Darstellung eines Hofnarren im 15. Jahrhundert.
Holbein selbst arbeitet in diesem Kontext jedoch nicht mit einer Maske, wie es vermehrt ab dem 19. Jahrhundert geschieht, als der Narr zunehmend pathologisiert wird und seine Deutung als Figur der Sündhaftigkeit und Todesnähe abnimmt. Die dem Narren zugeschriebenen Attribute werden fortan auf die Maske und den Maskenball übertragen. Ein Beispiel dafür ist Thomas Rowlandsons (1756-1827) 72 Darstellungen umfassende, kolorierte Aquatintafolge The English Dance of Death, die u.a. eine als „The Masquerade“ betitelte Darstellung umfasst. Diese zeigt die Momentaufnahme eines Maskenballs. Das Zentrum des Bildes stellt den als Skelett personifizierten Tod im Moment seiner Demaskierung dar: Den Umhang bereits geöffnet und die abgelegte Teufelsmaske mit der Linken emporhaltend, streckt der Tod mit der rechten Hand einen Pfeil in die Höhe. Umkreist wird der Tod von den mutmaßlich eben noch feiernden Ballbesuchern, die teils im Tumult bereits gestürzt und nun am Boden liegend, zu fliehen versuchen. Rowlandsons Darstellungen werden von Texten William Combes (1748-1823) begleitet. Die Erzählung zu „The Masquerade“ setzt mit der Überlegung einer Ich-Erzählerfigur, ob das Leben eine Maskerade sei, wie oft behauptet wird, ein. Darüber nachsinnend wird der Protagonist vom Schlaf übermannt und findet sich auf einem Maskenball wieder. Ein Unbekannter gesellt sich ihm zu und präsentiert ihm den Maskenball als idealen Ort, um das Wesen der Menschen kennenzulernen. Er führt den Protagonisten herum und entlarvt sukzessive die Ballgäste, deren Kostüme konträr zu ihrem wahren Wesen stehen. Schließlich entlarvt sich der Fremde selbst: Es ist der Tod selbst, der nun in fürchterlicher Weise die Festlichkeit unterbricht und die Gäste mit dem Todespfeil bedroht. Der Moment des eigenen Todes in der Traumsequenz ist zugleich der Moment des Erwachens der Erzähler-Figur.

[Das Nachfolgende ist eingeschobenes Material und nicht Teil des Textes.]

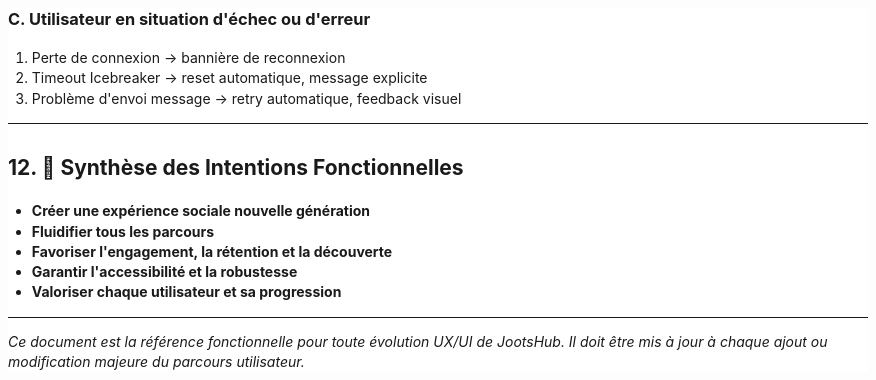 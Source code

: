 ### **C. Utilisateur en situation d'échec ou d'erreur**
1. Perte de connexion → bannière de reconnexion
2. Timeout Icebreaker → reset automatique, message explicite
3. Problème d'envoi message → retry automatique, feedback visuel

---

## 12. 📝 Synthèse des Intentions Fonctionnelles

- **Créer une expérience sociale nouvelle génération**
- **Fluidifier tous les parcours**
- **Favoriser l'engagement, la rétention et la découverte**
- **Garantir l'accessibilité et la robustesse**
- **Valoriser chaque utilisateur et sa progression**

---

*Ce document est la référence fonctionnelle pour toute évolution UX/UI de JootsHub. Il doit être mis à jour à chaque ajout ou modification majeure du parcours utilisateur.*  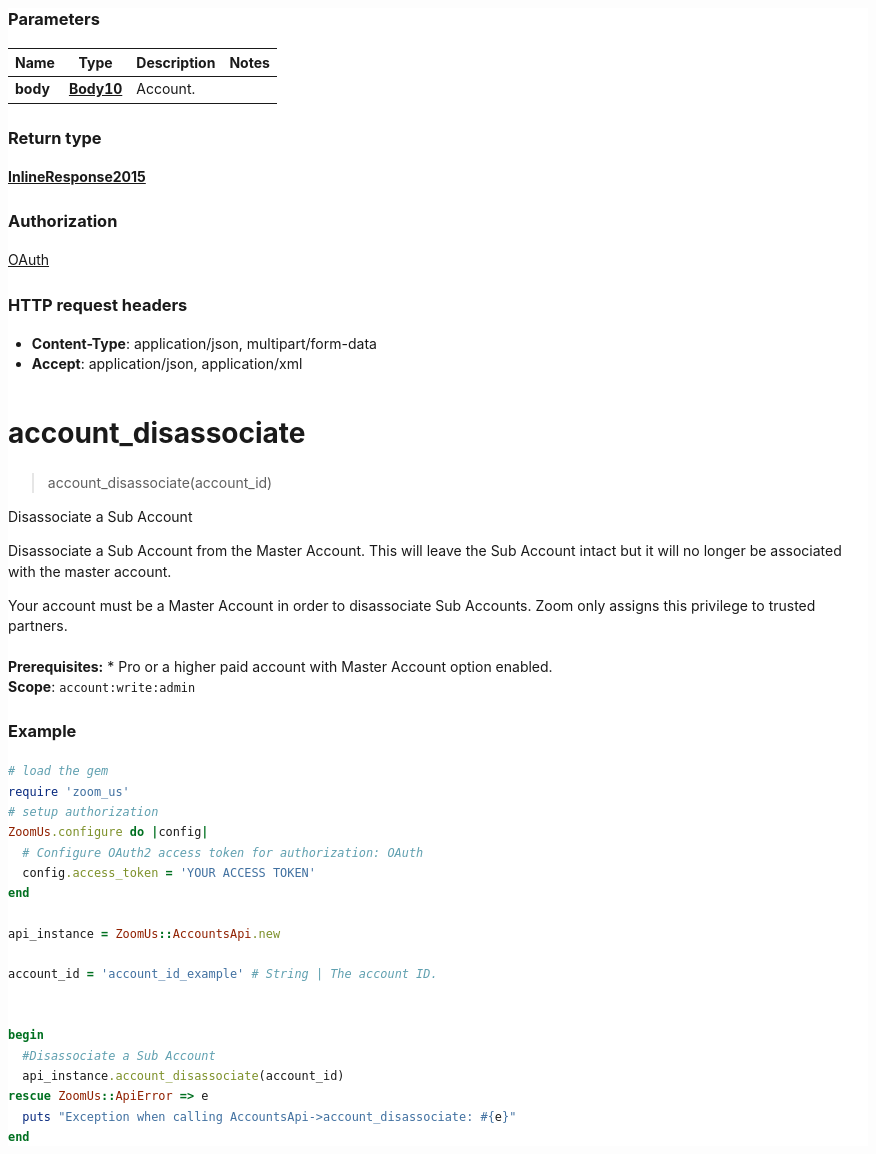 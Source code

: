 ### Parameters

Name | Type | Description  | Notes
------------- | ------------- | ------------- | -------------
 **body** | [**Body10**](Body10.md)| Account. | 

### Return type

[**InlineResponse2015**](InlineResponse2015.md)

### Authorization

[OAuth](../README.md#OAuth)

### HTTP request headers

 - **Content-Type**: application/json, multipart/form-data
 - **Accept**: application/json, application/xml



# **account_disassociate**
> account_disassociate(account_id)

Disassociate a Sub Account

Disassociate a Sub Account from the Master Account. This will leave the Sub Account intact but it will no longer be associated with the master account.<br>  <aside>Your account must be a Master Account in order to disassociate Sub Accounts. Zoom only assigns this privilege to trusted partners.</aside> <br>  **Prerequisites:** * Pro or a higher paid account with Master Account option enabled. <br> **Scope**: `account:write:admin`<br>  

### Example
```ruby
# load the gem
require 'zoom_us'
# setup authorization
ZoomUs.configure do |config|
  # Configure OAuth2 access token for authorization: OAuth
  config.access_token = 'YOUR ACCESS TOKEN'
end

api_instance = ZoomUs::AccountsApi.new

account_id = 'account_id_example' # String | The account ID.


begin
  #Disassociate a Sub Account
  api_instance.account_disassociate(account_id)
rescue ZoomUs::ApiError => e
  puts "Exception when calling AccountsApi->account_disassociate: #{e}"
end
```
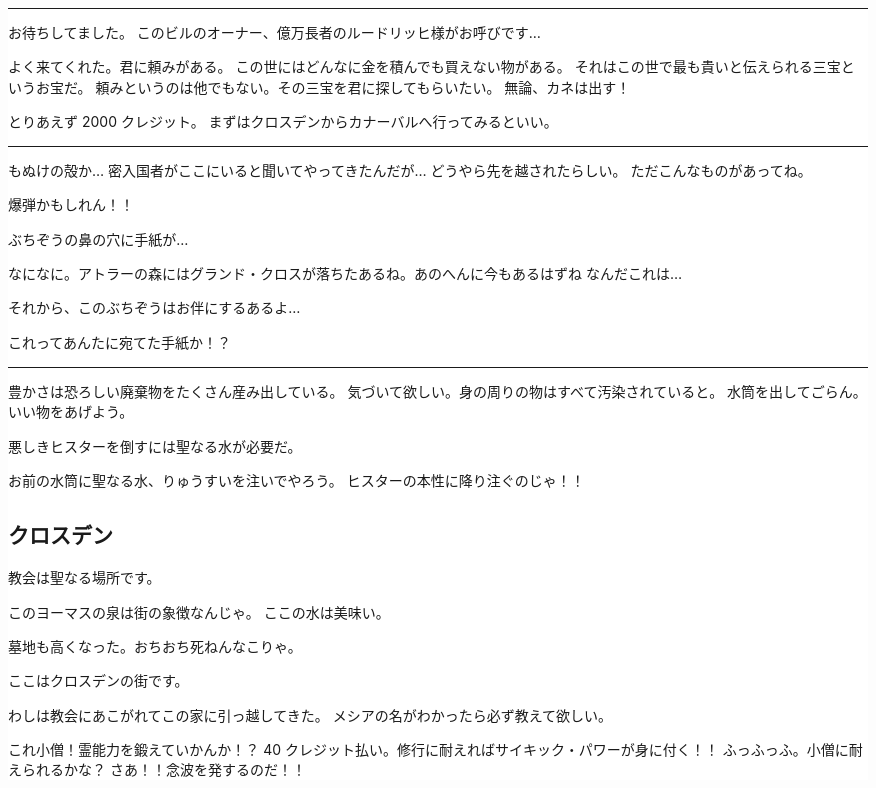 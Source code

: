 ----

お待ちしてました。
このビルのオーナー、億万長者のルードリッヒ様がお呼びです…

よく来てくれた。君に頼みがある。
この世にはどんなに金を積んでも買えない物がある。
それはこの世で最も貴いと伝えられる三宝というお宝だ。
頼みというのは他でもない。その三宝を君に探してもらいたい。
無論、カネは出す！

とりあえず 2000 クレジット。
まずはクロスデンからカナーバルへ行ってみるといい。

----

もぬけの殻か…
密入国者がここにいると聞いてやってきたんだが…
どうやら先を越されたらしい。
ただこんなものがあってね。

爆弾かもしれん！！

ぶちぞうの鼻の穴に手紙が…

なになに。アトラーの森にはグランド・クロスが落ちたあるね。あのへんに今もあるはずね
なんだこれは…

それから、このぶちぞうはお伴にするあるよ…

これってあんたに宛てた手紙か！？

----

豊かさは恐ろしい廃棄物をたくさん産み出している。
気づいて欲しい。身の周りの物はすべて汚染されていると。
水筒を出してごらん。いい物をあげよう。

悪しきヒスターを倒すには聖なる水が必要だ。

お前の水筒に聖なる水、りゅうすいを注いでやろう。
ヒスターの本性に降り注ぐのじゃ！！

## クロスデン

教会は聖なる場所です。

このヨーマスの泉は街の象徴なんじゃ。
ここの水は美味い。

墓地も高くなった。おちおち死ねんなこりゃ。

ここはクロスデンの街です。

わしは教会にあこがれてこの家に引っ越してきた。
メシアの名がわかったら必ず教えて欲しい。

これ小僧！霊能力を鍛えていかんか！？
40 クレジット払い。修行に耐えればサイキック・パワーが身に付く！！
ふっふっふ。小僧に耐えられるかな？
さあ！！念波を発するのだ！！
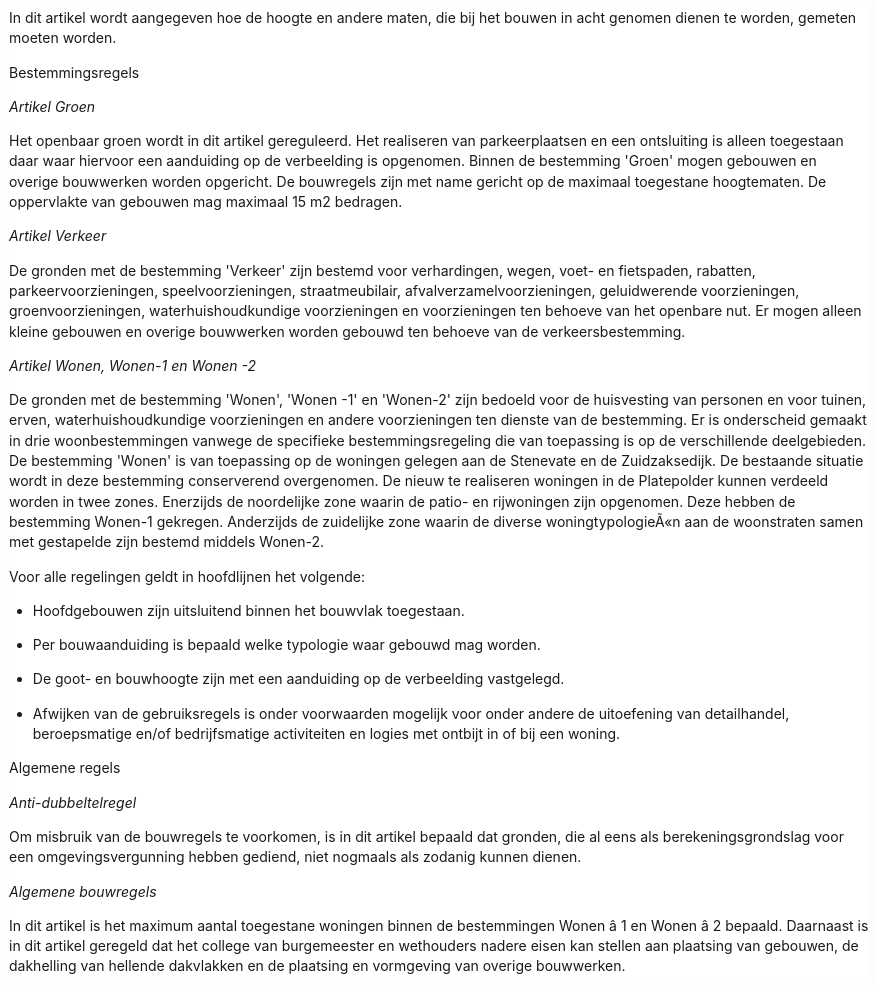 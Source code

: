 In dit artikel wordt aangegeven hoe de hoogte en andere maten, die bij het bouwen in acht genomen dienen te worden, gemeten moeten worden.

Bestemmingsregels

*Artikel Groen*

Het openbaar groen wordt in dit artikel gereguleerd. Het realiseren van parkeerplaatsen en een ontsluiting is alleen toegestaan daar waar hiervoor een aanduiding op de verbeelding is opgenomen. Binnen de bestemming 'Groen' mogen gebouwen en overige bouwwerken worden opgericht. De bouwregels zijn met name gericht op de maximaal toegestane hoogtematen. De oppervlakte van gebouwen mag maximaal 15 m2 bedragen.

*Artikel Verkeer*

De gronden met de bestemming 'Verkeer' zijn bestemd voor verhardingen, wegen, voet\- en fietspaden, rabatten, parkeervoorzieningen, speelvoorzieningen, straatmeubilair, afvalverzamelvoorzieningen, geluidwerende voorzieningen, groenvoorzieningen, waterhuishoudkundige voorzieningen en voorzieningen ten behoeve van het openbare nut. Er mogen alleen kleine gebouwen en overige bouwwerken worden gebouwd ten behoeve van de verkeersbestemming.

*Artikel Wonen, Wonen\-1 en Wonen \-2*

De gronden met de bestemming 'Wonen', 'Wonen \-1' en 'Wonen\-2' zijn bedoeld voor de huisvesting van personen en voor tuinen, erven, waterhuishoudkundige voorzieningen en andere voorzieningen ten dienste van de bestemming. Er is onderscheid gemaakt in drie woonbestemmingen vanwege de specifieke bestemmingsregeling die van toepassing is op de verschillende deelgebieden. De bestemming 'Wonen' is van toepassing op de woningen gelegen aan de Stenevate en de Zuidzaksedijk. De bestaande situatie wordt in deze bestemming conserverend overgenomen. De nieuw te realiseren woningen in de Platepolder kunnen verdeeld worden in twee zones. Enerzijds de noordelijke zone waarin de patio\- en rijwoningen zijn opgenomen. Deze hebben de bestemming Wonen\-1 gekregen. Anderzijds de zuidelijke zone waarin de diverse woningtypologieÃ«n aan de woonstraten samen met gestapelde zijn bestemd middels Wonen\-2\.

Voor alle regelingen geldt in hoofdlijnen het volgende:

* Hoofdgebouwen zijn uitsluitend binnen het bouwvlak toegestaan.

* Per bouwaanduiding is bepaald welke typologie waar gebouwd mag worden.

* De goot\- en bouwhoogte zijn met een aanduiding op de verbeelding vastgelegd.

* Afwijken van de gebruiksregels is onder voorwaarden mogelijk voor onder andere de uitoefening van detailhandel, beroepsmatige en/of bedrijfsmatige activiteiten en logies met ontbijt in of bij een woning.

Algemene regels

*Anti\-dubbeltelregel*

Om misbruik van de bouwregels te voorkomen, is in dit artikel bepaald dat gronden, die al eens als berekeningsgrondslag voor een omgevingsvergunning hebben gediend, niet nogmaals als zodanig kunnen dienen.

*Algemene bouwregels*

In dit artikel is het maximum aantal toegestane woningen binnen de bestemmingen Wonen â 1 en Wonen â 2 bepaald. Daarnaast is in dit artikel geregeld dat het college van burgemeester en wethouders nadere eisen kan stellen aan plaatsing van gebouwen, de dakhelling van hellende dakvlakken en de plaatsing en vormgeving van overige bouwwerken.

Vom Maskenball zum Karneval
Der Schritt vom Maskenball zum Karneval ist nun nicht fern. Der Konnex zwischen Maskierung, Sünde und Tod wird erst im Ausklang des 18. Jahrhunderts etabliert. Ebenso wie zuvor die Figur des Narren, sind es nun die Maske und die Szenerie, in die sie eingebettet ist, die als lasterhaft und wahrheitsverhüllend kodiert sind. Der Karneval vereint alle genannten Elemente miteinander. Die Kernaussage des Totentanzes, das Memento Mori, kennt auch der Karneval, predigt es jedoch nicht um seiner selbst willen, sondern um an den Wert des Augenblicks zu erinnern. Hier geht es also weniger um eine Mahnung an das eigene Seelenheil. Dennoch ist der Karneval mit der Aufhebung aller Ordnungen auch theologisch verankert. Aus Perspektive der Kirche ist es im Mittelalter sowohl ein strategischer wie auch didaktischer Zug, solche extremen Festformen zu billigen. Sie bieten den Menschen die Möglichkeit, das Exzessive auszuleben, um so zur Erkenntnis zu gelangen, dass dieser Weg bei einer dauerhaften Lebensweise in den eigenen Ruin nur führt. Die Möglichkeit, dies abzuwenden, bietet der Aschermittwoch.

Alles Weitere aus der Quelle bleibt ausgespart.